So if you're a trucker making $50,000 a year, and then a robot truck comes and takes your job, now you are worth zero.
So truckers, you know, obviously are threatened by automation.
If self-driving trucks come onto the roads, millions of people would stand to lose their jobs as a result.
And those people wouldn't just be able to immediately find something else that paid them as well as trucking that was suited to their skills.
Like a lot of them would need some time to figure out how to adjust and what to do next.
And to make that easier, we would give them and everyone else $1,000 a month. I mean, it's not
$12,000 a year is not enough to live on, but it is enough to kind of serve as a net so that they're not
experiencing the most extreme financial hardship. Where does Yang say that we are in this process
of automation? So he thinks we've basically only seen the tip of the iceberg. He, you know,
cites these studies from think tanks and academics that say one out of three or one out of four jobs in America could be at risk
of automation within the next decade. And he's sort of using that to predict a mass unemployment
crisis. He's not saying, you know, this is going to be tough for a few people or a few people are
going to have to find new jobs. This is really about millions and millions of people being
automated out of work. It's going to zero out not just the truckers or the warehouse shelvers or the retail workers.
I was an unhappy corporate attorney for five months, which is long enough to know that AI
can do that job. It can edit contracts more quickly and accurately and inexpensively than
the smartest human lawyer. And why this? Why $1,000 a month to people
and not what we hear most candidates and a lot of policymakers talking about when it comes to
automation, which is retrain workers whose skills have been supplanted by technology?
Well, Yang talks about this a lot. He believes that basically that reskilling programs don't
work.
When I dug into the studies around the retraining programs for displaced manufacturing workers in Ohio and Michigan, you found abysmal success rates of those programs that were federally funded.
The success rates hovered between zero and 15% generally. Half of those workers left the workforce
and never worked again. And of that group,
half then filed for disability. And you then saw surges in suicides and drug overdoses
in those communities to the point where now our life expectancy has declined
for the last three years in a row. So if you say as a politician, we're going to retrain everyone,
and then you come with me to the truck stop and you actually have a clipboard and say,
who here wants to be retrained? You will see how dumb an idea that is in real life in many, many contexts.

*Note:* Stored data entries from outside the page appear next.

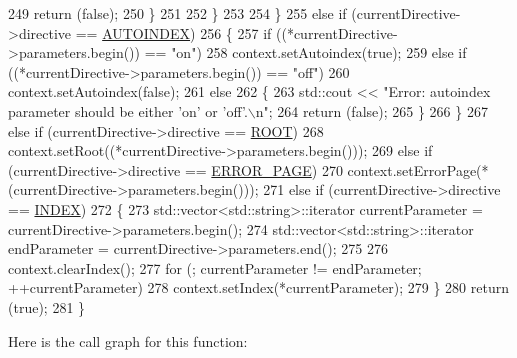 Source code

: \begin{DoxyCode}
249                     \textcolor{keywordflow}{return} (\textcolor{keyword}{false});
250                 \}
251 
252             \}
253 
254         \}
255         \textcolor{keywordflow}{else} \textcolor{keywordflow}{if} (currentDirective->directive == \hyperlink{namespaceft_a5a5554dff10f0dc50bae4cc5825ad75da8ce880864e00bec4865ba027e32a466c}{AUTOINDEX})
256         \{
257             \textcolor{keywordflow}{if} ((*currentDirective->parameters.begin()) == \textcolor{stringliteral}{"on"})
258                 context.setAutoindex(\textcolor{keyword}{true});
259             \textcolor{keywordflow}{else} \textcolor{keywordflow}{if} ((*currentDirective->parameters.begin()) == \textcolor{stringliteral}{"off"})
260                 context.setAutoindex(\textcolor{keyword}{false});
261             \textcolor{keywordflow}{else}
262             \{
263                 std::cout << \textcolor{stringliteral}{"Error: autoindex parameter should be either 'on' or 'off'.\(\backslash\)n"};
264                 \textcolor{keywordflow}{return} (\textcolor{keyword}{false});
265             \}
266         \}
267         \textcolor{keywordflow}{else} \textcolor{keywordflow}{if} (currentDirective->directive == \hyperlink{namespaceft_a5a5554dff10f0dc50bae4cc5825ad75dad41208b99e347d1726824779b11ea11b}{ROOT})
268             context.setRoot((*currentDirective->parameters.begin()));
269         \textcolor{keywordflow}{else} \textcolor{keywordflow}{if} (currentDirective->directive == \hyperlink{namespaceft_a5a5554dff10f0dc50bae4cc5825ad75da69c9592b502329f43c77ad043a13e6d9}{ERROR\_PAGE})
270             context.setErrorPage(*(currentDirective->parameters.begin()));
271         \textcolor{keywordflow}{else} \textcolor{keywordflow}{if} (currentDirective->directive == \hyperlink{namespaceft_a5a5554dff10f0dc50bae4cc5825ad75da5f0c05bad71a7b0dd266aae7ce4b3579}{INDEX})
272         \{
273             std::vector<std::string>::iterator  currentParameter = currentDirective->parameters.begin();
274             std::vector<std::string>::iterator      endParameter = currentDirective->parameters.end();
275 
276             context.clearIndex();
277             \textcolor{keywordflow}{for} (; currentParameter != endParameter; ++currentParameter)
278                 context.setIndex(*currentParameter);
279         \}
280         \textcolor{keywordflow}{return} (\textcolor{keyword}{true});
281     \}
\end{DoxyCode}
Here is the call graph for this function\+:
\nopagebreak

And does that feel right to you?
some estimates that only sort of one out of four people can be retrained profitably by the private sector, that essentially the government has to play some major role in trying to help people
transition out of their old jobs and into something new. And what is it that having $1,000 a month
would allow these people to do? Let's take the trucker. The 50-year-old trucker loses his job, probably a
he to automation. Now $1,000 a month shows up in his mailbox. What in your mind does that allow him
to do that he couldn't otherwise do? So first, when you're looking at something like trucking,
the $1,000 a month is not enough. But I've been giving the Freedom Dividend, as you know,
to several families around the country right now for the last number of months.
And I just saw one of the recipients, Kyle Christensen in Iowa.
So Kyle is living in Iowa Falls, Iowa with his ailing mom who's recovering from cancer.
So he's been getting a thousand bucks a month from me for a number of months.
I just saw him a few weeks ago in Iowa and he seemed like a different person.
And he came to me and he said, I used some of the dividend on a guitar. And I've been playing shows for the first time in years. And this band
now wants me to perform with them next week. And he was so proud and he was beaming when he told
me this. The $1,000 a month is in many ways about everything but the money. It's about our humanity
and what we would actually value.
It's car repairs going from a crisis to an inconvenience. It's home repairs and going
back to school. So when you translate what the money means in people's lives,
it means the things that make us human. Right. I mean, his argument is essentially
that this would radically reshape society. So if we had an economy that was based upon making us happy,
then we would do this yesterday, clearly.
Let's imagine I'm president 2021, freedom dividend goes out.
There's a town of 10,000 people in Missouri.
So that means it's another $10 million in spending power every month.
And then one person there decides to open a bakery,
which might have been a really dumb idea before the freedom dividend, but now it's a good idea. They open a bakery,
it sells muffins, people like the muffins. Were there cheaper ways to get those muffins to those
people? Probably yes. Is the new bakery somewhat economically inefficient? Perhaps. But does it make the community happy? Does it make
the bakers happy? Does it make everyone's life better despite its economic imperfections? Yes.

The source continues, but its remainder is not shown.